March is a great time of year. 
Normally snow is melting and spring is closing in. School is starting to wind down and the end is in sight. Baseball season is starting up and the NBA and NHL seasons are heating up with their playoff races.
So why do I get frustrated every time I watch ESPN or visit its Web site?
It’s because the NFL has infiltrated March and April with the most overhyped event in sports, the NFL Draft. 
At a time when no games will be played and instead of focusing on something important, such as playoffs in other sports, the draft takes over.
Pretty soon, Mel Kiper, Jr. and Todd McShay are everywhere. They become almost as important to sports fans as Alex Rodriguez and Albert Pujols, who are actually playing games in March and April.
By the time the draft is over, one may be so sick of hearing names such as Matthew Stafford or Mark Sanchez that it becomes a distinct possibility that you might swear off sports for the rest of your life.
This event is so drawn out and poured over that no stone is ever left unturned. But who wants it that way?
I realize some people are huge football fans and that some in this sentence means a lot of people. But if someone is that big of a fan, they should have no problem visiting the ESPN Web site to look this information up themselves.
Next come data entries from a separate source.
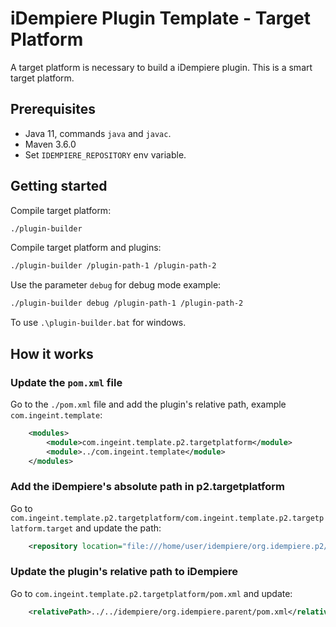 # iDempiere Plugin Template - Target Platform

A target platform is necessary to build a iDempiere plugin. This is a smart target platform.


## Prerequisites

- Java 11, commands `java` and `javac`.
- Maven 3.6.0
- Set `IDEMPIERE_REPOSITORY` env variable.

## Getting started

Compile target platform:

```bash
./plugin-builder
```

Compile target platform and plugins:

```bash
./plugin-builder /plugin-path-1 /plugin-path-2
```

Use the parameter `debug` for debug mode example:

```bash
./plugin-builder debug /plugin-path-1 /plugin-path-2
```

To use `.\plugin-builder.bat` for windows.

## How it works

### Update the `pom.xml` file

Go to the `./pom.xml` file and add the plugin's relative path, example `com.ingeint.template`:

```xml
    <modules>
        <module>com.ingeint.template.p2.targetplatform</module>
        <module>../com.ingeint.template</module>
    </modules>
```

### Add the iDempiere's absolute path in p2.targetplatform

Go to `com.ingeint.template.p2.targetplatform/com.ingeint.template.p2.targetplatform.target` and update the path:

```xml
    <repository location="file:///home/user/idempiere/org.idempiere.p2/target/repository"/>
```

### Update the plugin's relative path to iDempiere

Go to `com.ingeint.template.p2.targetplatform/pom.xml` and update:

```xml
    <relativePath>../../idempiere/org.idempiere.parent/pom.xml</relativePath>
```
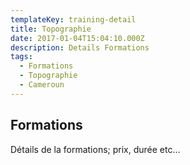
 ```yaml
---
templateKey: training-detail
title: Topographie
date: 2017-01-04T15:04:10.000Z
description: Details Formations
tags:
  - Formations
  - Topographie
  - Cameroun
---
```


## Formations
Détails de la formations; prix, durée etc...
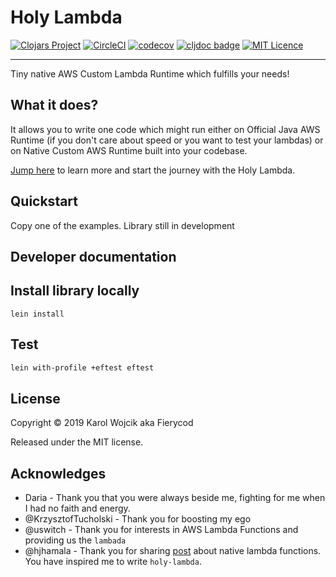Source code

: # Holy Lambda
[![Clojars Project](https://img.shields.io/clojars/v/fierycod/holy-lambda.svg?logo=clojure&logoColor=white)](https://clojars.org/fierycod/holy-lambda)
[![CircleCI](https://circleci.com/gh/FieryCod/holy-lambda/tree/master.svg?style=svg)](https://circleci.com/gh/FieryCod/holy-lambda/tree/master)
[![codecov](https://codecov.io/gh/FieryCod/holy-lambda/branch/master/graph/badge.svg)](https://codecov.io/gh/FieryCod/holy-lambda)
[![cljdoc badge](https://cljdoc.org/badge/fierycod/holy-lambda)](https://cljdoc.org/d/fierycod/holy-lambda/0.0.5)
[![MIT Licence](https://badges.frapsoft.com/os/mit/mit.svg?v=103)](https://opensource.org/licenses/mit-license.php)

---

Tiny native AWS Custom Lambda Runtime which fulfills your needs!

## What it does?
It allows you to write one code which might run either on Official Java AWS Runtime (if you don't care about speed or you want to test your lambdas)
or on Native Custom AWS Runtime built into your codebase.

[Jump here](https://cljdoc.org/d/fierycod/holy-lambda/CURRENT/doc/1-01-installation) to learn more and start the journey with the Holy Lambda.

## Quickstart
Copy one of the examples. Library still in development
  
## Developer documentation
## Install library locally

```
lein install
```

## Test

``` clojure
lein with-profile +eftest eftest 
```

## License
Copyright © 2019 Karol Wojcik aka Fierycod

Released under the MIT license.

## Acknowledges
- Daria - Thank you that you were always beside me, fighting for me when I had no faith and energy.
- @KrzysztofTucholski - Thank you for boosting my ego
- @uswitch - Thank you for interests in AWS Lambda Functions and providing us the `lambada`
- @hjhamala - Thank you for sharing [post](https://dev.solita.fi/2018/12/07/fast-starting-clojure-lambdas-using-graalvm.html) about native lambda functions. You have inspired me to write `holy-lambda`.
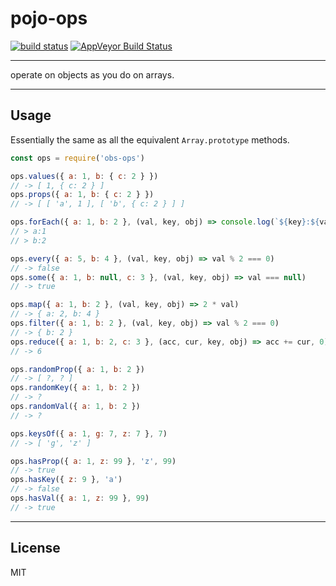 # pojo-ops

[![build status](http://img.shields.io/travis/chiefBiiko/object-ops.svg?style=flat)](http://travis-ci.org/chiefBiiko/object-ops) [![AppVeyor Build Status](https://ci.appveyor.com/api/projects/status/github/chiefBiiko/object-ops?branch=master&svg=true)](https://ci.appveyor.com/project/chiefBiiko/object-ops)

***

operate on objects as you do on arrays.

***

## Usage

Essentially the same as all the equivalent `Array.prototype` methods.

```js
const ops = require('obs-ops')

ops.values({ a: 1, b: { c: 2 } })
// -> [ 1, { c: 2 } ]
ops.props({ a: 1, b: { c: 2 } })
// -> [ [ 'a', 1 ], [ 'b', { c: 2 } ] ]

ops.forEach({ a: 1, b: 2 }, (val, key, obj) => console.log(`${key}:${val}`))
// > a:1
// > b:2

ops.every({ a: 5, b: 4 }, (val, key, obj) => val % 2 === 0)
// -> false
ops.some({ a: 1, b: null, c: 3 }, (val, key, obj) => val === null)
// -> true

ops.map({ a: 1, b: 2 }, (val, key, obj) => 2 * val)
// -> { a: 2, b: 4 }
ops.filter({ a: 1, b: 2 }, (val, key, obj) => val % 2 === 0)
// -> { b: 2 }
ops.reduce({ a: 1, b: 2, c: 3 }, (acc, cur, key, obj) => acc += cur, 0)
// -> 6

ops.randomProp({ a: 1, b: 2 })
// -> [ ?, ? ]
ops.randomKey({ a: 1, b: 2 })
// -> ?
ops.randomVal({ a: 1, b: 2 })
// -> ?

ops.keysOf({ a: 1, g: 7, z: 7 }, 7)
// -> [ 'g', 'z' ]

ops.hasProp({ a: 1, z: 99 }, 'z', 99)
// -> true
ops.hasKey({ z: 9 }, 'a')
// -> false
ops.hasVal({ a: 1, z: 99 }, 99)
// -> true
```

***

## License

MIT
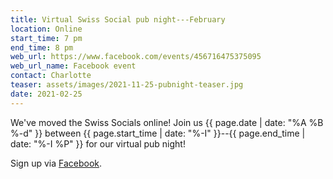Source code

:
 ```yaml
---
title: Virtual Swiss Social pub night---February
location: Online
start_time: 7 pm
end_time: 8 pm
web_url: https://www.facebook.com/events/456716475375095
web_url_name: Facebook event
contact: Charlotte
teaser: assets/images/2021-11-25-pubnight-teaser.jpg
date: 2021-02-25
---
```


We've moved the Swiss Socials online! Join us {{ page.date | date: "%A %B %-d"
}} between {{ page.start_time | date: "%-I" }}--{{ page.end_time | date: "%-I
%P" }} for our virtual pub night!

Sign up via [Facebook].

[facebook]: <{{ page.web_url }}>
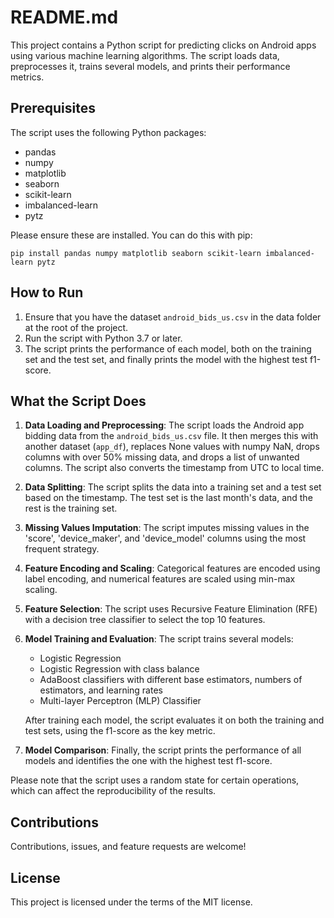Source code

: # README.md

This project contains a Python script for predicting clicks on Android apps using various machine learning algorithms. The script loads data, preprocesses it, trains several models, and prints their performance metrics.

## Prerequisites

The script uses the following Python packages:

- pandas
- numpy
- matplotlib
- seaborn
- scikit-learn
- imbalanced-learn
- pytz

Please ensure these are installed. You can do this with pip:

```
pip install pandas numpy matplotlib seaborn scikit-learn imbalanced-learn pytz
```

## How to Run

1. Ensure that you have the dataset `android_bids_us.csv` in the data folder at the root of the project.
2. Run the script with Python 3.7 or later.
3. The script prints the performance of each model, both on the training set and the test set, and finally prints the model with the highest test f1-score.

## What the Script Does

1. **Data Loading and Preprocessing**: The script loads the Android app bidding data from the `android_bids_us.csv` file. It then merges this with another dataset (`app_df`), replaces None values with numpy NaN, drops columns with over 50% missing data, and drops a list of unwanted columns. The script also converts the timestamp from UTC to local time.

2. **Data Splitting**: The script splits the data into a training set and a test set based on the timestamp. The test set is the last month's data, and the rest is the training set.

3. **Missing Values Imputation**: The script imputes missing values in the 'score', 'device_maker', and 'device_model' columns using the most frequent strategy.

4. **Feature Encoding and Scaling**: Categorical features are encoded using label encoding, and numerical features are scaled using min-max scaling.

5. **Feature Selection**: The script uses Recursive Feature Elimination (RFE) with a decision tree classifier to select the top 10 features.

6. **Model Training and Evaluation**: The script trains several models:

   - Logistic Regression
   - Logistic Regression with class balance
   - AdaBoost classifiers with different base estimators, numbers of estimators, and learning rates
   - Multi-layer Perceptron (MLP) Classifier

   After training each model, the script evaluates it on both the training and test sets, using the f1-score as the key metric.

7. **Model Comparison**: Finally, the script prints the performance of all models and identifies the one with the highest test f1-score.

Please note that the script uses a random state for certain operations, which can affect the reproducibility of the results.

## Contributions

Contributions, issues, and feature requests are welcome!

## License

This project is licensed under the terms of the MIT license.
But I don’t just blame ESPN for this. The NFL shares some of the blame.
First of all, the draft is strategically located right at a point of time when the NFL becomes the least important sport. 
I understand the business side of this, but is it really necessary for football to horn in on airtime like this? Is football that big of a deal that it can’t take a back seat for half the year when their season is over?
All of the other major sports let football steal the spotlight from August to February. Their drafts are all during the summer and all three combined don’t generate the publicity the NFL does.
Why are they not as important? 
Because the draft can mean very little. The draft is a time of opportunity but it is equally a time of disappointment. 
Over the last 10 years or so, people such as Tim Couch, Courtney Brown and David Carr  have become household names because of their supposed upside in the NFL. But in these cases that upside hasn’t been seen. Instead, these guys have made a ton of money for setting back their franchises back decades.
This demonstrates the largest injustice of this whole ordeal. All of these guys became filthy rich because of this.
This year, Matthew Stafford received roughly $41.7 million in guaranteed money without ever having played a down in the NFL. That’s more guaranteed money than reigning NFL Defensive Player of the Year Albert Haynesworth received from the Redskins after having posted one of the greatest seasons ever on the defensive side of the ball.
Next year, according to ESPN.com, the top pick in the draft is supposed to get around $50 million guaranteed. By the year 2020, the player picked first is slated to receive around $100 million. For a franchise to spoend that much money on a rookie is ridiculous.
Tell me why someone should make so much money on the possibility that this guy could be good. It’s ridiculous that someone can make so much money off potential when the other 99 percent of America has to work for rest of their lives.
These two months are supposed to be one of the better times for sports, but instead of capitalizing on everything the other three sports are accomplishing, ESPN allows football to steal the spotlight.
Bill Hopkins is a freshman sports communication major from Oswego. He is the Scout sports editor.